------ Information supplied ------
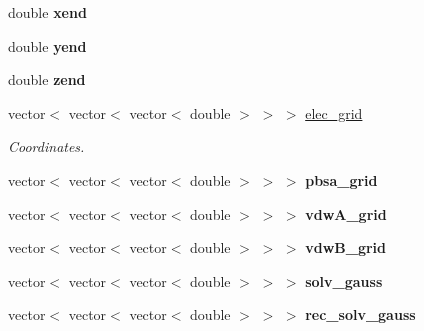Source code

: \begin{DoxyCompactItemize}
\item 
\hypertarget{classGrid_a113d3513607b5ea64d9a2ee0ccec82a8}{
double {\bfseries xend}}
\label{classGrid_a113d3513607b5ea64d9a2ee0ccec82a8}

\item 
\hypertarget{classGrid_ae3e37ed0611da80cb6b41d739a407f18}{
double {\bfseries yend}}
\label{classGrid_ae3e37ed0611da80cb6b41d739a407f18}

\item 
\hypertarget{classGrid_ae0a3054ab6791eb793bee4d708113690}{
double {\bfseries zend}}
\label{classGrid_ae0a3054ab6791eb793bee4d708113690}

\item 
\hypertarget{classGrid_a5efc94c40bc9e5365a0985092ee93cc4}{
vector$<$ vector$<$ vector$<$ double $>$ $>$ $>$ \hyperlink{classGrid_a5efc94c40bc9e5365a0985092ee93cc4}{elec\_\-grid}}
\label{classGrid_a5efc94c40bc9e5365a0985092ee93cc4}

\begin{DoxyCompactList}\small\item\em Coordinates. \item\end{DoxyCompactList}\item 
\hypertarget{classGrid_aae97dd8f7b57c48af8bbdefca7f0380f}{
vector$<$ vector$<$ vector$<$ double $>$ $>$ $>$ {\bfseries pbsa\_\-grid}}
\label{classGrid_aae97dd8f7b57c48af8bbdefca7f0380f}

\item 
\hypertarget{classGrid_a6a9ff1dc6404f6f9da2537f87aaa5abd}{
vector$<$ vector$<$ vector$<$ double $>$ $>$ $>$ {\bfseries vdwA\_\-grid}}
\label{classGrid_a6a9ff1dc6404f6f9da2537f87aaa5abd}

\item 
\hypertarget{classGrid_ae0aea9da56a93ac47532356f99cae203}{
vector$<$ vector$<$ vector$<$ double $>$ $>$ $>$ {\bfseries vdwB\_\-grid}}
\label{classGrid_ae0aea9da56a93ac47532356f99cae203}

\item 
\hypertarget{classGrid_a11037d12b7e7e0fb478112ed9647e21f}{
vector$<$ vector$<$ vector$<$ double $>$ $>$ $>$ {\bfseries solv\_\-gauss}}
\label{classGrid_a11037d12b7e7e0fb478112ed9647e21f}

\item 
\hypertarget{classGrid_a6752c6502c88858cd766ff5552c6a915}{
vector$<$ vector$<$ vector$<$ double $>$ $>$ $>$ {\bfseries rec\_\-solv\_\-gauss}}
\label{classGrid_a6752c6502c88858cd766ff5552c6a915}


\end{DoxyCompactItemize}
------
**What you have to do:** Copy out each line of the data in which the word "begin" appears.

**Your solution:**
: \begin{DoxyCompactItemize}
\begin{DoxyCompactList}\small\item\em Coordinates. \item\end{DoxyCompactList}\item 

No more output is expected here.